Today, Conor Grogan, a director at Coinbase, brought attention to Alameda Research's actions concerning the Tether (USDT) stablecoin. According to blockchain data analyzed by Grogan, Alameda Research minted upwards of $39.55 billion in USDT throughout 2021, despite lacking equivalent assets under management.
The sheer scale of USDT minted by Alameda Research raises questions, especially considering the value of created USDT exceeded the firm's total assets during 2021's cryptocurrency bull run. This practice seemingly contradicts the principle of stablecoins being backed by equivalent assets.
Sam Bankman-Fried's FTX exchange is closely related to Alameda Research. Grogan suggested that a significant portion of USDT redemptions ordered by FTX was likely sourced from Alameda's minted tokens.

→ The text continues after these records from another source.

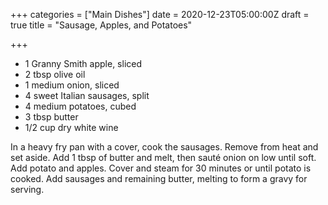 +++
categories = ["Main Dishes"]
date = 2020-12-23T05:00:00Z
draft = true
title = "Sausage, Apples, and Potatoes"

+++
* 1 Granny Smith apple, sliced 
* 2 tbsp olive oil 
* 1 medium onion, sliced 
* 4 sweet Italian sausages, split 
* 4 medium potatoes, cubed 
* 3 tbsp butter 
* 1/2 cup dry white wine

In a heavy fry pan with a cover, cook the sausages. Remove from heat and set aside. Add 1 tbsp of butter and melt, then sauté onion on low until soft. Add potato and apples. Cover and steam for 30 minutes or until potato is cooked. Add sausages and remaining butter, melting to form a gravy for serving.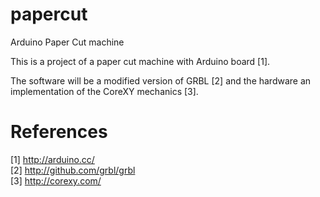 papercut
========

Arduino Paper Cut machine

This is a project of a paper cut machine with Arduino board [1].

The software will be a modified version of GRBL [2] and the hardware an implementation of the CoreXY mechanics [3].

References 
==========
[1] http://arduino.cc/  
[2] http://github.com/grbl/grbl  
[3] http://corexy.com/  

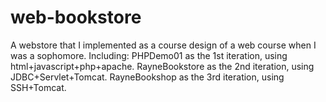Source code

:﻿# web-bookstore
A webstore that I implemented as a course design of a web course when I was a sophomore.
Including:
PHPDemo01 as the 1st iteration, using html+javascript+php+apache.
RayneBookstore as the 2nd iteration, using JDBC+Servlet+Tomcat.
RayneBookshop as the 3rd iteration, using SSH+Tomcat.
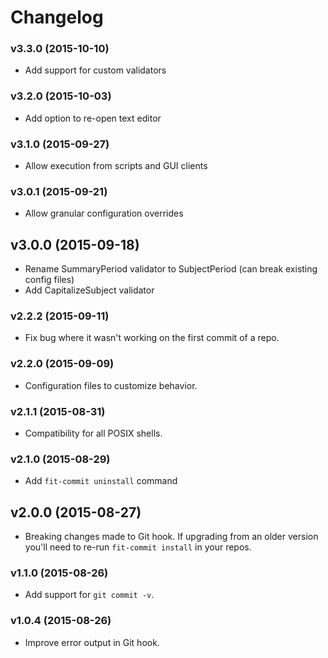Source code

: # Changelog

### v3.3.0 (2015-10-10)
- Add support for custom validators

### v3.2.0 (2015-10-03)
- Add option to re-open text editor

### v3.1.0 (2015-09-27)
- Allow execution from scripts and GUI clients

### v3.0.1 (2015-09-21)
- Allow granular configuration overrides

## v3.0.0 (2015-09-18)
- Rename SummaryPeriod validator to SubjectPeriod (can break existing config files)
- Add CapitalizeSubject validator

### v2.2.2 (2015-09-11)
- Fix bug where it wasn't working on the first commit of a repo.

### v2.2.0 (2015-09-09)
- Configuration files to customize behavior.

### v2.1.1 (2015-08-31)
- Compatibility for all POSIX shells.

### v2.1.0 (2015-08-29)
- Add `fit-commit uninstall` command

## v2.0.0 (2015-08-27)
- Breaking changes made to Git hook. If upgrading from an older version you'll need to re-run `fit-commit install` in your repos.

### v1.1.0 (2015-08-26)
- Add support for `git commit -v`.

### v1.0.4 (2015-08-26)
- Improve error output in Git hook.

Approximately $3.9 billion USDT was redeemed, much of it during the collapse of Terra's algorithmic stablecoin.
In January 2021, Sam Trabucco, former co-CEO of Alameda Research, provided insights into how the firm took advantage of arbitrage opportunities related to USDT. Trabucco stated that the value of USDT compared to $1 could be volatile, particularly with regard to Bitcoin-to-USDT trades.
“And note, these are the best markets to use to determine where USDT is trading — the combo of BTC/USDT and BTC/USD markets, e.g., are WAY more liquid than any exchange’s USDT/USD market, so the prices from these (even though its a two-leg trade) matter way more,” Trabucco tweeted in 2021.
Trabucco explained that Alameda Research had the capability to "safely put on big bets" due to its ability to mint and redeem USDT as needed. He described the situation as a "win-win" for both Alameda and the stability of USDT.